Finally, this dissertation ends with a few pitfalls and challenges I encountered during this work, and the lessons I learned from them, in the hope of helping future students and researchers avoid them.

The projects in this dissertation attempted to provide principled abstractions and frameworks which made accelerator design, generation, and evaluation more efficient. However, a persistent challenge – for both Gemmini and Stellar – was that performance bottlenecks and energy overheads oftentimes came from those aspects of accelerator design which were initially overlooked by our high-level abstractions. Caches, transfers back-and-forth to main memory, and synchronization logic were frequent sources of such overheads, while, for both Gemmini and Stellar, our initial high-level abstractions focused instead on spatial array design, dataflow, and loop order configurations.

When we instead encountered bottlenecks from these other sources, we oftentimes simply hand-wrote optimizations for them, and added new scalar, enum, or boolean parameters to our templates to cover these design points. Over time, these boolean or scalar parameters gradually built up till they became difficult for users to fully understand or reason about. If, instead, we had taken the opportunity to rework our more principled, high-level abstractions when we encountered these unexpected bottlenecks, rather than simply appending an extra knob or switch on top of our existing framework, then the resulting design may have been simpler, more elegant, and potentially more future-proof as well. Of course, it is also possible that extending our high-level abstractions to cover all these extra design considerations in an elegant way might have been impossible, but it should have still been our initial inclination at all times.

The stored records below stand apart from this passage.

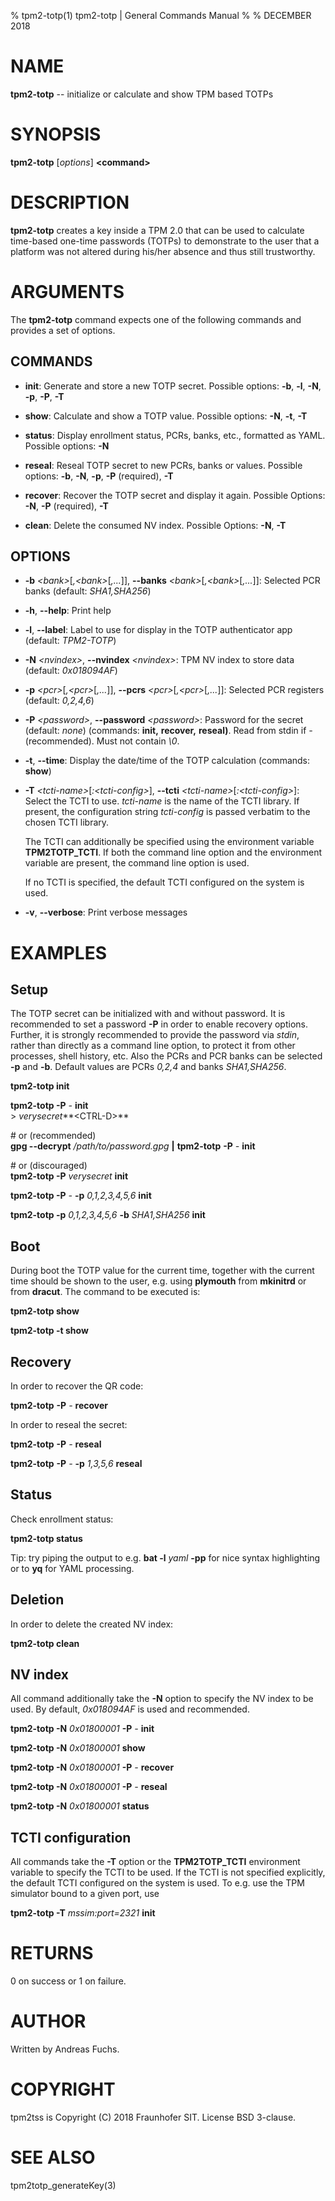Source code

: % tpm2-totp(1) tpm2-totp | General Commands Manual
%
% DECEMBER 2018

# NAME
**tpm2-totp** -- initialize or calculate and show  TPM based TOTPs

# SYNOPSIS

**tpm2-totp** [*options*] **\<command\>**

# DESCRIPTION

**tpm2-totp** creates a key inside a TPM 2.0 that can be used to calculate
time-based one-time passwords (TOTPs) to demonstrate to the user that a platform
was not altered during his/her absence and thus still trustworthy.

# ARGUMENTS

The **tpm2-totp** command expects one of the following commands and provides a
set of options.

## COMMANDS

  * **init**:
    Generate and store a new TOTP secret.
    Possible options: **-b**, **-l**, **-N**, **-p**, **-P**, **-T**

  * **show**:
    Calculate and show a TOTP value.
    Possible options: **-N**, **-t**, **-T**

  * **status**:
    Display enrollment status, PCRs, banks, etc., formatted as YAML.
    Possible options: **-N**

  * **reseal**:
    Reseal TOTP secret to new PCRs, banks or values.
    Possible options: **-b**, **-N**, **-p**, **-P** (required), **-T**

  * **recover**:
    Recover the TOTP secret and display it again.
    Possible Options: **-N**, **-P** (required), **-T**

  * **clean**:
    Delete the consumed NV index.
    Possible Options: **-N**, **-T**

## OPTIONS

  * **-b** *\<bank\>*[*,\<bank\>*[*,...*]], **--banks** *\<bank\>*[*,\<bank\>*[*,...*]]:
    Selected PCR banks (default: *SHA1,SHA256*)

  * **-h**, **--help**:
    Print help

  * **-l**, **--label**:
    Label to use for display in the TOTP authenticator app (default: *TPM2-TOTP*)

  * **-N** *\<nvindex\>*, **--nvindex** *\<nvindex\>*:
    TPM NV index to store data (default: *0x018094AF*)

  * **-p** *\<pcr\>*[*,\<pcr\>*[*,...*]], **--pcrs** *\<pcr\>*[*,\<pcr\>*[*,...*]]:
    Selected PCR registers (default: *0,2,4,6*)

  * **-P** *\<password\>*, **--password** *\<password\>*:
    Password for the secret (default: *none*) (commands: **init,** **recover,** **reseal)**.
    Read from stdin if *-* (recommended).
    Must not contain *\0*.

  * **-t**, **--time**:
    Display the date/time of the TOTP calculation (commands: **show**)

  * **-T** *\<tcti-name\>*[*:\<tcti-config\>*], **--tcti** *\<tcti-name\>*[*:\<tcti-config\>*]:
    Select the TCTI to use. *tcti-name* is the name of the TCTI library.
    If present, the configuration string *tcti-config* is passed verbatim to the
    chosen TCTI library.

    The TCTI can additionally be specified using the environment variable
    **TPM2TOTP_TCTI**. If both the command line option and the environment
    variable are present, the command line option is used.

    If no TCTI is specified, the default TCTI configured on the system is used.

  * **-v**, **--verbose**:
    Print verbose messages

# EXAMPLES

## Setup
The TOTP secret can be initialized with and without password. It is recommended to
set a password **-P** in order to enable recovery options. Further, it is strongly
recommended to provide the password via *stdin*, rather than directly as a
command line option, to protect it from other processes, shell history, etc.
Also the PCRs and PCR banks can be selected **-p** and **-b**. Default values
are PCRs *0,2,4* and banks *SHA1,SHA256*.

**tpm2-totp init**


**tpm2-totp -P** *-* **init**  
\> *verysecret***\<CTRL-D\>**

\# or (recommended)  
**gpg --decrypt** */path/to/password.gpg* **|** **tpm2-totp** **-P** *-* **init**

\# or (discouraged)  
**tpm2-totp -P** *verysecret* **init**


**tpm2-totp -P** *-* **-p** *0,1,2,3,4,5,6* **init**

**tpm2-totp -p** *0,1,2,3,4,5,6* **-b** *SHA1,SHA256* **init**

## Boot
During boot the TOTP value for the current time, together with the current time
should be shown to the user, e.g. using **plymouth** from **mkinitrd** or from **dracut**.
The command to be executed is:

**tpm2-totp show**

**tpm2-totp -t show**

## Recovery
In order to recover the QR code:

**tpm2-totp** **-P** *-* **recover**

In order to reseal the secret:

**tpm2-totp** **-P** *-* **reseal**

**tpm2-totp** **-P** *-* **-p** *1,3,5,6* **reseal**


## Status
Check enrollment status:

**tpm2-totp status**

Tip: try piping the output to e.g. **bat -l** *yaml* **-pp** for nice syntax
highlighting or to **yq** for YAML processing.

## Deletion
In order to delete the created NV index:

**tpm2-totp clean**


## NV index
All command additionally take the **-N** option to specify the NV index to be
used. By default, *0x018094AF* is used and recommended.

**tpm2-totp -N** *0x01800001* **-P** *-* **init**

**tpm2-totp -N** *0x01800001* **show**

**tpm2-totp -N** *0x01800001* **-P** *-* **recover**

**tpm2-totp -N** *0x01800001* **-P** *-* **reseal**

**tpm2-totp -N** *0x01800001* **status**


## TCTI configuration
All commands take the **-T** option or the **TPM2TOTP_TCTI** environment variable
to specify the TCTI to be used. If the TCTI is not specified explicitly, the
default TCTI configured on the system is used. To e.g. use the TPM simulator
bound to a given port, use

**tpm2-totp -T** *mssim:port=2321* **init**


# RETURNS

0 on success or 1 on failure.

# AUTHOR

Written by Andreas Fuchs.

# COPYRIGHT

tpm2tss is Copyright (C) 2018 Fraunhofer SIT. License BSD 3-clause.

# SEE ALSO

tpm2totp_generateKey(3)
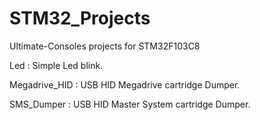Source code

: # STM32_Projects
Ultimate-Consoles projects for STM32F103C8

Led : Simple Led blink.

Megadrive_HID : USB HID Megadrive cartridge Dumper.

SMS_Dumper : USB HID  Master System cartridge Dumper.
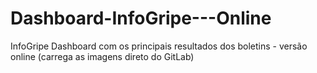 # Dashboard-InfoGripe---Online
 InfoGripe Dashboard com os principais resultados dos boletins - versão online (carrega as imagens direto do GitLab)

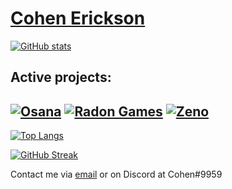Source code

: # [Cohen Erickson](https://cohenerickson.com/)

[![GitHub stats](https://github-readme-stats.vercel.app/api?username=cohenerickson&show_icons=true&theme=tokyonight&count_private=true)](https://github.com/cohenerickson/)

## Active projects:

[![Osana](https://github-readme-stats.vercel.app/api/pin/?username=NebulaServices&repo=Osana&theme=tokyonight)](https://github.com/NebulaServices/Osana)
[![Radon Games](https://github-readme-stats.vercel.app/api/pin/?username=Radon-Games&repo=Radon-Games&theme=tokyonight)](https://github.com/Radon-Games/Radon-Games)
[![Zeno](https://github-readme-stats.vercel.app/api/pin/?username=cohenerickson&repo=Zeno&theme=tokyonight)](https://github.com/cohenerickson/Zeno)
---

[![Top Langs](https://github-readme-stats.vercel.app/api/top-langs/?username=cohenerickson&theme=tokyonight)](https://github.com/cohenerickson/)

[![GitHub Streak](https://github-readme-streak-stats.herokuapp.com?user=cohenerickson&theme=tokyonight&date_format=M%20j%5B%2C%20Y%5D)](https://github.com/cohenerickson/)

Contact me via [email](mailto:cohenerickson@gmail.com) or on Discord at Cohen#9959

Finally, this particular pitfall was primarily a consequence of the fact that we generated real RTL from all our frameworks (which, even now, is not all that common in this field). Generating higher-level models or simulators would have allowed us to ignore, for example, the overhead caused by certain DMA inefficiencies which only become apparent in real hardware, such as the examples given in Chapter 4, Section 4.3.6. Generating real hardware (and then taping it out) remains a worthy goal for computer architecture researchers; however, those trying to create principled, one-stop, end-to-end frameworks for hardware design and exploration would do well to remember the challenge of doing so when so many different (and sometimes, frankly, uninteresting) sources of inefficiency might exist in their SoC which are tempting to solve simply with ad-hoc manual RTL fixes.

# Bibliography

- [1] Alon Amid et al. "Chipyard: Integrated Design, Simulation, and Implementation Framework for Custom SoCs". In: IEEE Micro (2020).
- [2] Krste Asanovic et al. The Rocket Chip Generator. Tech. rep. EECS Department, University of California, Berkeley, 2016.
- [3] Jonathan Bachrach et al. "Chisel: Constructing Hardware in a Scala Embedded Language". In: DAC. 2012.
- [4] MP Bekakos et al. "Hexagonal systolic arrays for matrix multiplication". In: Highly parallel computaions: algorithms and applications. 2001, pp. 175–209.
- [5] Iz Beltagy et al. "Longformer: The long-document transformer". In: arXiv preprint (2020).
- [6] Christopher Celio, David A Patterson, and Krste Asanovic. "The Berkeley Outof-Order Machine (BOOM): An industry-competitive, synthesizable, parameterized RISC-V processor". In: EECS Department, University of California, Berkeley, Tech. Rep. UCB/EECS-2015-167 (2015).
- [7] Yu-Hsin Chen, Joel Emer, and Vivienne Sze. "Eyeriss: A spatial architecture for energy-efficient dataflow for convolutional neural networks". In: ACM SIGARCH computer architecture news 44.3 (2016), pp. 367–379.
- [8] Tianqi Chen et al. "TVM: An Automated End-to-end Optimizing Compiler for Deep Learning". In: OSDI. 2018.
- [9] Y. Chen et al. "Eyeriss v2: A Flexible Accelerator for Emerging Deep Neural Networks on Mobile Devices". In: JETCAS (2019).
- [10] Rewon Child et al. "Generating long sequences with sparse transformers". In: arXiv preprint (2019).
- [11] Jason Cong and Jie Wang. "PolySA: Polyhedral-based systolic array auto-compilation". In: 2018 IEEE/ACM International Conference on Computer-Aided Design (ICCAD). IEEE. 2018, pp. 1–8.
- [12] Henry M Cook, Andrew S Waterman, and Yunsup Lee. Siffive TileLink Specification. Tech. rep. https://www.sifive.com/documentation/tilelink/tilelink-spec/. SiFive Inc., 2018.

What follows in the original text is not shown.